*** EXCERPTED DATA ***

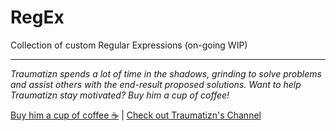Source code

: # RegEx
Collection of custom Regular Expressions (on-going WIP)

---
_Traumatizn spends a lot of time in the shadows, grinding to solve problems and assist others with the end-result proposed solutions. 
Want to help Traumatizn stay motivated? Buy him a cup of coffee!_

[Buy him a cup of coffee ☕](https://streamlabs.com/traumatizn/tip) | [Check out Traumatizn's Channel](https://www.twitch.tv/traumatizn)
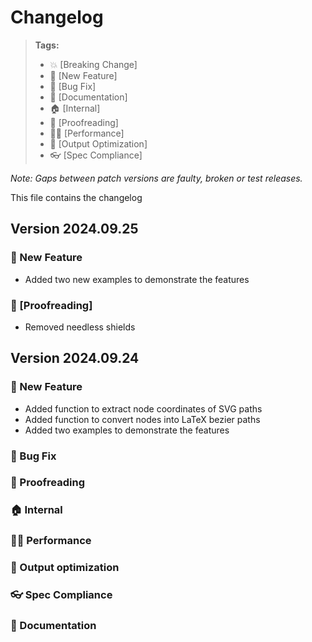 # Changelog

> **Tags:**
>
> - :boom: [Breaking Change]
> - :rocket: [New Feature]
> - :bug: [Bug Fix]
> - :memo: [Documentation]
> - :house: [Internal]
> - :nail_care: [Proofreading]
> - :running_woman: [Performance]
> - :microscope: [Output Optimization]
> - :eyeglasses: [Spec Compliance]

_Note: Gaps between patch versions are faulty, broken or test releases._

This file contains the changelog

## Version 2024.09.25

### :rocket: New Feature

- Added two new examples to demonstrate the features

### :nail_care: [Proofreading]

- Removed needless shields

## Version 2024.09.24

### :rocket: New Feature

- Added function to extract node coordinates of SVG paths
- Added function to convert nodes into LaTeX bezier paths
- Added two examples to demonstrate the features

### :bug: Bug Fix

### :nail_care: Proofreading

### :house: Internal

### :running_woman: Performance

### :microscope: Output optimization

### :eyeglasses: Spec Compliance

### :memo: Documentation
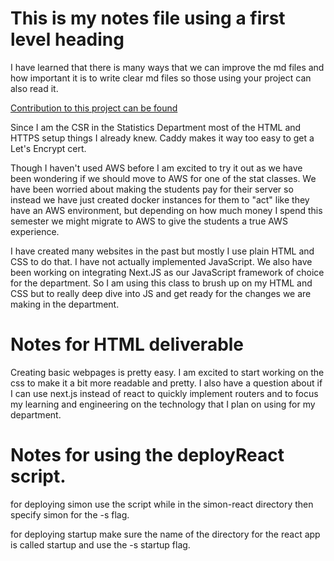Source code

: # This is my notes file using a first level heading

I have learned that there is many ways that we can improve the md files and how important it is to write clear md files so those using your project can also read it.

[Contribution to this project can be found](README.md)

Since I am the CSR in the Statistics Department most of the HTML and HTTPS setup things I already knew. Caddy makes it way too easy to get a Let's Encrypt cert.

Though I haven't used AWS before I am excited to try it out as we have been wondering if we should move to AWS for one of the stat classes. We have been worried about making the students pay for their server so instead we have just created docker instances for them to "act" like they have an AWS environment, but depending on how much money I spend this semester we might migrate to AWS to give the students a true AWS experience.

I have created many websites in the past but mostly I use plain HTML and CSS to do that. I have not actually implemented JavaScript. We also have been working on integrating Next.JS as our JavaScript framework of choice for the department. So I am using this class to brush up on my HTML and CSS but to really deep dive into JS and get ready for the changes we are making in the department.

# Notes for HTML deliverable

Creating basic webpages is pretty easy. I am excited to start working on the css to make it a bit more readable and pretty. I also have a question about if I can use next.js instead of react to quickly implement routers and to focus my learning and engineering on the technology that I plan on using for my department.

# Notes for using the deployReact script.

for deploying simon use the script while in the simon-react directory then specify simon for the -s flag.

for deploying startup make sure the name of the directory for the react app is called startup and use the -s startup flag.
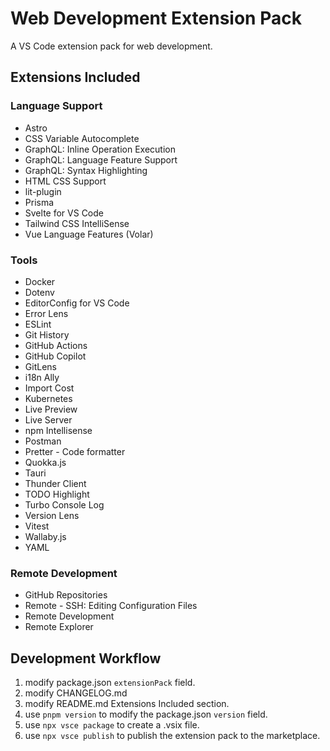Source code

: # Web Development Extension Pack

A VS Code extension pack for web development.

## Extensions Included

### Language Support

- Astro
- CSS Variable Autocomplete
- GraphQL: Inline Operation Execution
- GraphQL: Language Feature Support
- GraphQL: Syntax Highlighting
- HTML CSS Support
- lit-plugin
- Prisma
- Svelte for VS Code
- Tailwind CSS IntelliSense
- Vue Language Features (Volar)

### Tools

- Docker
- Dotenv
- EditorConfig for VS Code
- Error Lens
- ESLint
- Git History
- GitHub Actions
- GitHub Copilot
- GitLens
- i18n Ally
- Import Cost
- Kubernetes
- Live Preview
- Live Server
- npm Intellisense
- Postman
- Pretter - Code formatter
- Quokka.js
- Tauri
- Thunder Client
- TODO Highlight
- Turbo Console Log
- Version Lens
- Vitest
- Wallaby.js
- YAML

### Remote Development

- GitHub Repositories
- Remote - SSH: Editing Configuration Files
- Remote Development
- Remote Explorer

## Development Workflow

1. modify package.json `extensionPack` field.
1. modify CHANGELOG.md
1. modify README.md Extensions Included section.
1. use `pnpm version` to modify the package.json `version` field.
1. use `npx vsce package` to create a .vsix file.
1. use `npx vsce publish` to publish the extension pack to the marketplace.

*** End of EXCERPTED DATA ***

__DIRECTIONS FOR THIS TASK__:
Check each line of the listing above for the string "Remote" and return those that contain it.

__ANSWER SECTION__:
### Remote Development
- Remote - SSH: Editing Configuration Files
- Remote Development
- Remote Explorer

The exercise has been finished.